_Problem details_:
All lines of the material should be given again exactly.
Segment Open
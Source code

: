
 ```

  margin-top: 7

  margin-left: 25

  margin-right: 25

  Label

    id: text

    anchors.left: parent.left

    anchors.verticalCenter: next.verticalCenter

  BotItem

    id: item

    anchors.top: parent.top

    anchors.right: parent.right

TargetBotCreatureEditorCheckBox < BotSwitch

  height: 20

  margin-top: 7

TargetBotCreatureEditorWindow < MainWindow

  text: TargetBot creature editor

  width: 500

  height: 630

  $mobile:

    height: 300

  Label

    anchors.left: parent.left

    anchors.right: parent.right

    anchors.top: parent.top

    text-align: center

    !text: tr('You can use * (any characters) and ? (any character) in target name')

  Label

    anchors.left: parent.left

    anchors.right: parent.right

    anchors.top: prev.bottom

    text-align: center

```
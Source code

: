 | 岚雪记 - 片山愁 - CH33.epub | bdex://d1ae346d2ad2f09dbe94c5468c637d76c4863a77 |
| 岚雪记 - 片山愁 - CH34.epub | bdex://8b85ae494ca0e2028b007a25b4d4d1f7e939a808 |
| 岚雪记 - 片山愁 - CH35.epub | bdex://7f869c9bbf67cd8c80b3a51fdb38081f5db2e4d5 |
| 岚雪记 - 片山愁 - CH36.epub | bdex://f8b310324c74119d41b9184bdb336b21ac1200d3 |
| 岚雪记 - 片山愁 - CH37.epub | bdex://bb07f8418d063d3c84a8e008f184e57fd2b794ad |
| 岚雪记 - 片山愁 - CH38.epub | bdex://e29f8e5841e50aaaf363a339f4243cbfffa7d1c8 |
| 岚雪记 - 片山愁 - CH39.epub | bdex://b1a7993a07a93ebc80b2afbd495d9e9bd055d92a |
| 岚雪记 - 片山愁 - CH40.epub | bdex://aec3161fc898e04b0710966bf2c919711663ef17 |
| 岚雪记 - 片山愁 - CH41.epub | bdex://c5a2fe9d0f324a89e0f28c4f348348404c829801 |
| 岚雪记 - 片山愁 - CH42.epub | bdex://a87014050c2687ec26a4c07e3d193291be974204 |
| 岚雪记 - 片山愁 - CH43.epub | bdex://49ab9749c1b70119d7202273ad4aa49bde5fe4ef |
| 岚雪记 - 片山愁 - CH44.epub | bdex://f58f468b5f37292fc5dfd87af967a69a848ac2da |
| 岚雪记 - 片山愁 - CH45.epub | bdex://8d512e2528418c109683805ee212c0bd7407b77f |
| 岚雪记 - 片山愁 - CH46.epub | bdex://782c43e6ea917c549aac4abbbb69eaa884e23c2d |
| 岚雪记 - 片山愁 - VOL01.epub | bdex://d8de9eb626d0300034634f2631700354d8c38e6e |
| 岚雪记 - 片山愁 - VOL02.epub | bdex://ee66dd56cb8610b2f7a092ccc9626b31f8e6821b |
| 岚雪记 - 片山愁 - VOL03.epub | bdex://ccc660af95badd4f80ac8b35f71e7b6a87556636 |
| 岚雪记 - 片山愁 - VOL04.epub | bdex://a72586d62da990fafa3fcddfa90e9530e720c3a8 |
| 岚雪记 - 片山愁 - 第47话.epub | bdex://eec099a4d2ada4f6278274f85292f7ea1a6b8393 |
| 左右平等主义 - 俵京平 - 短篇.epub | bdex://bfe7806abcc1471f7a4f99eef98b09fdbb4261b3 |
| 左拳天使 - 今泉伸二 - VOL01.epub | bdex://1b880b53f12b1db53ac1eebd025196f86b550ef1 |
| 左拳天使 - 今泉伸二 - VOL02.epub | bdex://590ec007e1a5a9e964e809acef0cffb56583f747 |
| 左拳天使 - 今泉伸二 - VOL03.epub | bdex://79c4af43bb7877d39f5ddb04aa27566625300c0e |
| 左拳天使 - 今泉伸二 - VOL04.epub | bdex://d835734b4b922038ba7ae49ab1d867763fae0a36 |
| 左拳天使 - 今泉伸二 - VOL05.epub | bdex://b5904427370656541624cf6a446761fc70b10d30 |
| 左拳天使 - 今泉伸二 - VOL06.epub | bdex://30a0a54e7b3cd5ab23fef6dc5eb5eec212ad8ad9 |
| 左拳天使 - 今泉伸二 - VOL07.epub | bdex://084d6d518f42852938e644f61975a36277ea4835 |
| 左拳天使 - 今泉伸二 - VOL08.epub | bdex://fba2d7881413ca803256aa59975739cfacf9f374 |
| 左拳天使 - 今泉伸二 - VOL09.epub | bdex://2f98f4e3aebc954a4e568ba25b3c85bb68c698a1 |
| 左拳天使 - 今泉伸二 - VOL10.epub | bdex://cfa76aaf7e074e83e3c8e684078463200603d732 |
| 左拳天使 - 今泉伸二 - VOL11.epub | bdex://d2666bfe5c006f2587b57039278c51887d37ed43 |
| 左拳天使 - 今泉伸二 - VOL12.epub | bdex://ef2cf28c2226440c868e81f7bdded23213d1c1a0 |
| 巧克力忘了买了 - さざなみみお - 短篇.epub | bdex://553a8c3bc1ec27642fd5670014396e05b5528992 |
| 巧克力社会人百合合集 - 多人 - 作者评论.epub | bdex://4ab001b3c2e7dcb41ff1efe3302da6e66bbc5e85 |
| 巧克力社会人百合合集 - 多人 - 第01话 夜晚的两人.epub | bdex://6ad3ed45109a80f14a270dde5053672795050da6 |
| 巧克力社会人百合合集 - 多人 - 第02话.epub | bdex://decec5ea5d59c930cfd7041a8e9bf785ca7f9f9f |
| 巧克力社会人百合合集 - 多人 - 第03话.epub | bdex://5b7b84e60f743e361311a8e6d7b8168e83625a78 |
Segment Closed
_Task solution_:
Source code

:
 ```

  margin-top: 7

  margin-left: 25

  margin-right: 25

  Label

    id: text

    anchors.left: parent.left

    anchors.verticalCenter: next.verticalCenter

  BotItem

    id: item

    anchors.top: parent.top

    anchors.right: parent.right

TargetBotCreatureEditorCheckBox < BotSwitch

  height: 20

  margin-top: 7

TargetBotCreatureEditorWindow < MainWindow

  text: TargetBot creature editor

  width: 500

  height: 630

  $mobile:

    height: 300

  Label

    anchors.left: parent.left

    anchors.right: parent.right

    anchors.top: parent.top

    text-align: center

    !text: tr('You can use * (any characters) and ? (any character) in target name')

  Label

    anchors.left: parent.left

    anchors.right: parent.right

    anchors.top: prev.bottom

    text-align: center

```
Source code

: | 岚雪记 - 片山愁 - CH33.epub | bdex://d1ae346d2ad2f09dbe94c5468c637d76c4863a77 |
| 岚雪记 - 片山愁 - CH34.epub | bdex://8b85ae494ca0e2028b007a25b4d4d1f7e939a808 |
| 岚雪记 - 片山愁 - CH35.epub | bdex://7f869c9bbf67cd8c80b3a51fdb38081f5db2e4d5 |
| 岚雪记 - 片山愁 - CH36.epub | bdex://f8b310324c74119d41b9184bdb336b21ac1200d3 |
| 岚雪记 - 片山愁 - CH37.epub | bdex://bb07f8418d063d3c84a8e008f184e57fd2b794ad |
| 岚雪记 - 片山愁 - CH38.epub | bdex://e29f8e5841e50aaaf363a339f4243cbfffa7d1c8 |
| 岚雪记 - 片山愁 - CH39.epub | bdex://b1a7993a07a93ebc80b2afbd495d9e9bd055d92a |
| 岚雪记 - 片山愁 - CH40.epub | bdex://aec3161fc898e04b0710966bf2c919711663ef17 |
| 岚雪记 - 片山愁 - CH41.epub | bdex://c5a2fe9d0f324a89e0f28c4f348348404c829801 |
| 岚雪记 - 片山愁 - CH42.epub | bdex://a87014050c2687ec26a4c07e3d193291be974204 |
| 岚雪记 - 片山愁 - CH43.epub | bdex://49ab9749c1b70119d7202273ad4aa49bde5fe4ef |
| 岚雪记 - 片山愁 - CH44.epub | bdex://f58f468b5f37292fc5dfd87af967a69a848ac2da |
| 岚雪记 - 片山愁 - CH45.epub | bdex://8d512e2528418c109683805ee212c0bd7407b77f |
| 岚雪记 - 片山愁 - CH46.epub | bdex://782c43e6ea917c549aac4abbbb69eaa884e23c2d |
| 岚雪记 - 片山愁 - VOL01.epub | bdex://d8de9eb626d0300034634f2631700354d8c38e6e |
| 岚雪记 - 片山愁 - VOL02.epub | bdex://ee66dd56cb8610b2f7a092ccc9626b31f8e6821b |
| 岚雪记 - 片山愁 - VOL03.epub | bdex://ccc660af95badd4f80ac8b35f71e7b6a87556636 |
| 岚雪记 - 片山愁 - VOL04.epub | bdex://a72586d62da990fafa3fcddfa90e9530e720c3a8 |
| 岚雪记 - 片山愁 - 第47话.epub | bdex://eec099a4d2ada4f6278274f85292f7ea1a6b8393 |
| 左右平等主义 - 俵京平 - 短篇.epub | bdex://bfe7806abcc1471f7a4f99eef98b09fdbb4261b3 |
| 左拳天使 - 今泉伸二 - VOL01.epub | bdex://1b880b53f12b1db53ac1eebd025196f86b550ef1 |
| 左拳天使 - 今泉伸二 - VOL02.epub | bdex://590ec007e1a5a9e964e809acef0cffb56583f747 |
| 左拳天使 - 今泉伸二 - VOL03.epub | bdex://79c4af43bb7877d39f5ddb04aa27566625300c0e |
| 左拳天使 - 今泉伸二 - VOL04.epub | bdex://d835734b4b922038ba7ae49ab1d867763fae0a36 |
| 左拳天使 - 今泉伸二 - VOL05.epub | bdex://b5904427370656541624cf6a446761fc70b10d30 |
| 左拳天使 - 今泉伸二 - VOL06.epub | bdex://30a0a54e7b3cd5ab23fef6dc5eb5eec212ad8ad9 |
| 左拳天使 - 今泉伸二 - VOL07.epub | bdex://084d6d518f42852938e644f61975a36277ea4835 |
| 左拳天使 - 今泉伸二 - VOL08.epub | bdex://fba2d7881413ca803256aa59975739cfacf9f374 |
| 左拳天使 - 今泉伸二 - VOL09.epub | bdex://2f98f4e3aebc954a4e568ba25b3c85bb68c698a1 |
| 左拳天使 - 今泉伸二 - VOL10.epub | bdex://cfa76aaf7e074e83e3c8e684078463200603d732 |
| 左拳天使 - 今泉伸二 - VOL11.epub | bdex://d2666bfe5c006f2587b57039278c51887d37ed43 |
| 左拳天使 - 今泉伸二 - VOL12.epub | bdex://ef2cf28c2226440c868e81f7bdded23213d1c1a0 |
| 巧克力忘了买了 - さざなみみお - 短篇.epub | bdex://553a8c3bc1ec27642fd5670014396e05b5528992 |
| 巧克力社会人百合合集 - 多人 - 作者评论.epub | bdex://4ab001b3c2e7dcb41ff1efe3302da6e66bbc5e85 |
| 巧克力社会人百合合集 - 多人 - 第01话 夜晚的两人.epub | bdex://6ad3ed45109a80f14a270dde5053672795050da6 |
| 巧克力社会人百合合集 - 多人 - 第02话.epub | bdex://decec5ea5d59c930cfd7041a8e9bf785ca7f9f9f |
| 巧克力社会人百合合集 - 多人 - 第03话.epub | bdex://5b7b84e60f743e361311a8e6d7b8168e83625a78 |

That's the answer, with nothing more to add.